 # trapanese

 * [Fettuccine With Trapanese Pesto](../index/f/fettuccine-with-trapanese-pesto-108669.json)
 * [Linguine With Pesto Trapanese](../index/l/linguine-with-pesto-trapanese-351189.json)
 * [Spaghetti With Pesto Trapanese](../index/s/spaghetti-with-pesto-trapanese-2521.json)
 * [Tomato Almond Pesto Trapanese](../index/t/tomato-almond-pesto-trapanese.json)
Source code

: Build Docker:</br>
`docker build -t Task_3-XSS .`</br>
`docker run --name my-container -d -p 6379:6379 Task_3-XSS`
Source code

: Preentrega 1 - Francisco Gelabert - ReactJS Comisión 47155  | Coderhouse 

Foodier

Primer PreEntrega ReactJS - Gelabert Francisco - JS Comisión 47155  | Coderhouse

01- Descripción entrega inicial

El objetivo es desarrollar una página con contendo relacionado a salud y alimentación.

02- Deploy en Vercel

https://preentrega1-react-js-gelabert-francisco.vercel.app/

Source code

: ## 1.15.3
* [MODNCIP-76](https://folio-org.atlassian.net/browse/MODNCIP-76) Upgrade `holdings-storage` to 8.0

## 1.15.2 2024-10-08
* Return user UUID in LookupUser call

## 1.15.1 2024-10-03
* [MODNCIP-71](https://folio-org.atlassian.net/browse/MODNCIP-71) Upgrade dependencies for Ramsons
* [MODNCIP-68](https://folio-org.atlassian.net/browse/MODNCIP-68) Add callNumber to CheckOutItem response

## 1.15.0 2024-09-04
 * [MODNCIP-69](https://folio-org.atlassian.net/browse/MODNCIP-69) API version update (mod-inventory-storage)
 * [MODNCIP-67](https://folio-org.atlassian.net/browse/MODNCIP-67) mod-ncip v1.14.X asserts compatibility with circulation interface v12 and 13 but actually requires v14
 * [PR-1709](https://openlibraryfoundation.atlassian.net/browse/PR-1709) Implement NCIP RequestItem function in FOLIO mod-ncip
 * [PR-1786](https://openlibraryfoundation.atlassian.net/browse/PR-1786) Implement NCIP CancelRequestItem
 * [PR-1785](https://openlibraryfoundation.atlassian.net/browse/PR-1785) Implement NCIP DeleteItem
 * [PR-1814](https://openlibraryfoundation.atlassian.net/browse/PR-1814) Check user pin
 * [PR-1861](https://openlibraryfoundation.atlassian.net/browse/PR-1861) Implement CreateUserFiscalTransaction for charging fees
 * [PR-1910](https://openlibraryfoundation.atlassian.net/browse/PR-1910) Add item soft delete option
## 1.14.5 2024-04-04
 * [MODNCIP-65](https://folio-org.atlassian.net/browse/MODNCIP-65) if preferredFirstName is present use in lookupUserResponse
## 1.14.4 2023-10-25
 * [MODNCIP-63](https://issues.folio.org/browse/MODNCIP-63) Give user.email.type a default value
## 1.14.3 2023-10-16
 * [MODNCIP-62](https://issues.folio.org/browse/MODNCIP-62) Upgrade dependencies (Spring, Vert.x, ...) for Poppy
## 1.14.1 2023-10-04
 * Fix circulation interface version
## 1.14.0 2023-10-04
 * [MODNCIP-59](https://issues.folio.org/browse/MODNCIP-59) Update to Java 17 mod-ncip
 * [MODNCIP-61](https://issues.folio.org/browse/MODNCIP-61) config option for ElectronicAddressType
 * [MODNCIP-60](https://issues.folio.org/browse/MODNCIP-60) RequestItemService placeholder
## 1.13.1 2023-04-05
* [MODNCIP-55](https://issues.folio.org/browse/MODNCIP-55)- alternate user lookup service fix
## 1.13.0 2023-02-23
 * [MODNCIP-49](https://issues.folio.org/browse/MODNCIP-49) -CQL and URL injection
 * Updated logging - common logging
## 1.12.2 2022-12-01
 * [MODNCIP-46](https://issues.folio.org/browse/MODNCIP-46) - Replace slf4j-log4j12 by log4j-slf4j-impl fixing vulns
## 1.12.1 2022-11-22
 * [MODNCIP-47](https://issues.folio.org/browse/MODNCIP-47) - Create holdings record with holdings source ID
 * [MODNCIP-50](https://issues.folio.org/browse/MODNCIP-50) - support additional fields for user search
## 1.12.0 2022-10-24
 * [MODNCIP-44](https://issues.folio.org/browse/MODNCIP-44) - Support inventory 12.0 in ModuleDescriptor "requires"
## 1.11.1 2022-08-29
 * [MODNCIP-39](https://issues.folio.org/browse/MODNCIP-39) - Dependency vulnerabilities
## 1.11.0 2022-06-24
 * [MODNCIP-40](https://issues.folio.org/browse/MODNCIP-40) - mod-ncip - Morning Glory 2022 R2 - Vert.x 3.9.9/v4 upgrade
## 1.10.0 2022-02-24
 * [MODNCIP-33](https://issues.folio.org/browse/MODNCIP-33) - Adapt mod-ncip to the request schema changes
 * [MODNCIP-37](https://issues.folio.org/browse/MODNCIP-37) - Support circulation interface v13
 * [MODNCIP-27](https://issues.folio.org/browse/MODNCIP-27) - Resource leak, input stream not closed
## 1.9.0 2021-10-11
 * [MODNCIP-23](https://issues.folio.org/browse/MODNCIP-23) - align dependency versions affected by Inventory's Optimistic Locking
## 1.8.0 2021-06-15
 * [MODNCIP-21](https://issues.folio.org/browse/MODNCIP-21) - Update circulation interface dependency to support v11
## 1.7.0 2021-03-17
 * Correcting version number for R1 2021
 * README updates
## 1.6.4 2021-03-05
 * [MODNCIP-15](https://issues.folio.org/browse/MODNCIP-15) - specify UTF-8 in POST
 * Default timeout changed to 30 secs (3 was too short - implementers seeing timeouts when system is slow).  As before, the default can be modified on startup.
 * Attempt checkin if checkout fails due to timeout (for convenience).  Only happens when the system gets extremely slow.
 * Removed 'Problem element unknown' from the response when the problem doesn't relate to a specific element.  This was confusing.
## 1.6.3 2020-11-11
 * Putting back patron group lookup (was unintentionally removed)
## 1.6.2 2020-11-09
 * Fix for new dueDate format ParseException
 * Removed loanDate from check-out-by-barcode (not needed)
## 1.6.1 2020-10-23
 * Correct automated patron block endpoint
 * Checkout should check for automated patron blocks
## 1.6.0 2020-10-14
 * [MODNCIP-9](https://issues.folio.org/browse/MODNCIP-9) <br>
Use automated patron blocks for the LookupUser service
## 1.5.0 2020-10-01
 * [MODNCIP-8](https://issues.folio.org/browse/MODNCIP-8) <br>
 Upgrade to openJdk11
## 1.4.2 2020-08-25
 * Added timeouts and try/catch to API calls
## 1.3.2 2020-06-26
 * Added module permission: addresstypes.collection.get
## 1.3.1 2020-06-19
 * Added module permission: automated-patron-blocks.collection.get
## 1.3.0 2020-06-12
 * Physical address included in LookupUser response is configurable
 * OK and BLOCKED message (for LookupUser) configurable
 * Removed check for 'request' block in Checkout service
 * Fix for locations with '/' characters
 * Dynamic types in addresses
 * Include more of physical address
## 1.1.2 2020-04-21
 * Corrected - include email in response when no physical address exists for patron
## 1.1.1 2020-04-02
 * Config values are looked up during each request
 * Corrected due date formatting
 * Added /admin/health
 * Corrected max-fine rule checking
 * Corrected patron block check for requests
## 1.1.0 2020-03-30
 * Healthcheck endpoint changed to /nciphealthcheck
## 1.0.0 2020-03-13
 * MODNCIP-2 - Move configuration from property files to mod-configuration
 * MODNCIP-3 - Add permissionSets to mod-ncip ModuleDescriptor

▸ **What is required**
There is a run of lines above from the one with "circulation interface v13" to the one with "gets extremely slow."; print exactly that run, both ends included, and nothing else.

▸ **Output**
 * [MODNCIP-37](https://issues.folio.org/browse/MODNCIP-37) - Support circulation interface v13
 * [MODNCIP-27](https://issues.folio.org/browse/MODNCIP-27) - Resource leak, input stream not closed
## 1.9.0 2021-10-11
 * [MODNCIP-23](https://issues.folio.org/browse/MODNCIP-23) - align dependency versions affected by Inventory's Optimistic Locking
## 1.8.0 2021-06-15
 * [MODNCIP-21](https://issues.folio.org/browse/MODNCIP-21) - Update circulation interface dependency to support v11
## 1.7.0 2021-03-17
 * Correcting version number for R1 2021
 * README updates
## 1.6.4 2021-03-05
 * [MODNCIP-15](https://issues.folio.org/browse/MODNCIP-15) - specify UTF-8 in POST
 * Default timeout changed to 30 secs (3 was too short - implementers seeing timeouts when system is slow).  As before, the default can be modified on startup.
 * Attempt checkin if checkout fails due to timeout (for convenience).  Only happens when the system gets extremely slow.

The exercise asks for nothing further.